> _Data extracts_
========================================

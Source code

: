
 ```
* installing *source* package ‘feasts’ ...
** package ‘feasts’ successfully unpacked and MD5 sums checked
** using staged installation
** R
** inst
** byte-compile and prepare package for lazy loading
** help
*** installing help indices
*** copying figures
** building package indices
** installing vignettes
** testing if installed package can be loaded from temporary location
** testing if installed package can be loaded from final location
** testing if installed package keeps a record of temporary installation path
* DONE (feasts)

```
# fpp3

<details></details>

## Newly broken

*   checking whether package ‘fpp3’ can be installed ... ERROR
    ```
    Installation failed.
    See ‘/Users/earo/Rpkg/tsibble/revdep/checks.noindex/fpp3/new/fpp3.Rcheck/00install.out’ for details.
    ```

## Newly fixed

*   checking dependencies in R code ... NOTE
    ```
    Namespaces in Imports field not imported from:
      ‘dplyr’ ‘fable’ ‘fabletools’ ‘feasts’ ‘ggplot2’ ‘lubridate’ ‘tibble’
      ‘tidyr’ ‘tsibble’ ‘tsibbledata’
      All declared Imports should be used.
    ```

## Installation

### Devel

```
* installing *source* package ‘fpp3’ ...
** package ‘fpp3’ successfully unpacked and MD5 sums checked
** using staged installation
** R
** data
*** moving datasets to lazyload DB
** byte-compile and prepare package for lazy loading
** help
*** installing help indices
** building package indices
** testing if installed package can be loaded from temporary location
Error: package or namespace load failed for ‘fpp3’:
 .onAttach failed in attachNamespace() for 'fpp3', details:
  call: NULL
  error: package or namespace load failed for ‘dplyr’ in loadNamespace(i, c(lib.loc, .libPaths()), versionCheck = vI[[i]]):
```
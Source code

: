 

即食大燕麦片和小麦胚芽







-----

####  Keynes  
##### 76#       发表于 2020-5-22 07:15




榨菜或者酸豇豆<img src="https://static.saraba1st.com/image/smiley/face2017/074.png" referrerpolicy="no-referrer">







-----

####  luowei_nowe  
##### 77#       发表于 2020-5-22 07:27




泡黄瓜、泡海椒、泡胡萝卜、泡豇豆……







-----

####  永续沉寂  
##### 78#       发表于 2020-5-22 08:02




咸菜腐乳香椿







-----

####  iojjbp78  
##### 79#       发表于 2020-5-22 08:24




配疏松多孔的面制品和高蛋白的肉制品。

========================================

> _Work item_
Scan the material above for the string "unpacked", and copy every line where it is found.

> _Answer to the problem_
** package ‘feasts’ successfully unpacked and MD5 sums checked
** package ‘fpp3’ successfully unpacked and MD5 sums checked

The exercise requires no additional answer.